● **The problem**:
Starting at the line that contains "The code and" and ending at the line that contains "- [ ] Superman nageur", the lines below are to be given again exactly, with nothing added.

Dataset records
-------

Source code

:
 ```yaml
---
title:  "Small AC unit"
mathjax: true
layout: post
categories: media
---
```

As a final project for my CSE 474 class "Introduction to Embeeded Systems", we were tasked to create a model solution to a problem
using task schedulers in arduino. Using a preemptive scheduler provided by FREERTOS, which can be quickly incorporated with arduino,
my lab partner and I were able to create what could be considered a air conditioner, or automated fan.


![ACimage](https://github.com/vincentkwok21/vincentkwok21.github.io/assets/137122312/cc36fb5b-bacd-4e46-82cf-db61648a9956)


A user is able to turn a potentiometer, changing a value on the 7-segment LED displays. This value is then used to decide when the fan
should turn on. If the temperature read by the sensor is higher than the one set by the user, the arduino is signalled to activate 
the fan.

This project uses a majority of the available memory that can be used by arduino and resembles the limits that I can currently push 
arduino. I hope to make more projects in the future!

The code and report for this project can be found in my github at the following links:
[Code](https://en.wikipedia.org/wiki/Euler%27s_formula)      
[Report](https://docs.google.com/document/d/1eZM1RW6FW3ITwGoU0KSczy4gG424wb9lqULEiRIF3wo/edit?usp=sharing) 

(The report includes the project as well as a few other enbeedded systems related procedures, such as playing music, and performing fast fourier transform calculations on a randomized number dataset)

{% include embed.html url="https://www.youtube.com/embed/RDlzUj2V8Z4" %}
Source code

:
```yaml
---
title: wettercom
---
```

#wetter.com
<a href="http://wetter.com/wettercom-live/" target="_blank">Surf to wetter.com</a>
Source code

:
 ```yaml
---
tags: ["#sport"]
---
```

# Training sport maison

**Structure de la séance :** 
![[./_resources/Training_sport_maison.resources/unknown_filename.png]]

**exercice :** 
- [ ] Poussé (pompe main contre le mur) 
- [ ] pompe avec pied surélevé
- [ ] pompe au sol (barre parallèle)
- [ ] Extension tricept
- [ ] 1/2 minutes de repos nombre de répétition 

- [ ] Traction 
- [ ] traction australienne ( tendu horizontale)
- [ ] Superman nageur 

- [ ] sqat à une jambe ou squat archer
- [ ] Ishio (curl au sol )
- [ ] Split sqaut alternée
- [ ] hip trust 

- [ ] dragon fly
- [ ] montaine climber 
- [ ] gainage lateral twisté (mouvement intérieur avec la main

-------

● **Output of the exercise**:
The code and report for this project can be found in my github at the following links:
[Code](https://en.wikipedia.org/wiki/Euler%27s_formula)      
[Report](https://docs.google.com/document/d/1eZM1RW6FW3ITwGoU0KSczy4gG424wb9lqULEiRIF3wo/edit?usp=sharing) 

(The report includes the project as well as a few other enbeedded systems related procedures, such as playing music, and performing fast fourier transform calculations on a randomized number dataset)

{% include embed.html url="https://www.youtube.com/embed/RDlzUj2V8Z4" %}
Source code

:
```yaml
---
title: wettercom
---
```

#wetter.com
<a href="http://wetter.com/wettercom-live/" target="_blank">Surf to wetter.com</a>
Source code

:
 ```yaml
---
tags: ["#sport"]
---
```

# Training sport maison

**Structure de la séance :** 
![[./_resources/Training_sport_maison.resources/unknown_filename.png]]

**exercice :** 
- [ ] Poussé (pompe main contre le mur) 
- [ ] pompe avec pied surélevé
- [ ] pompe au sol (barre parallèle)
- [ ] Extension tricept
- [ ] 1/2 minutes de repos nombre de répétition 

- [ ] Traction 
- [ ] traction australienne ( tendu horizontale)
- [ ] Superman nageur 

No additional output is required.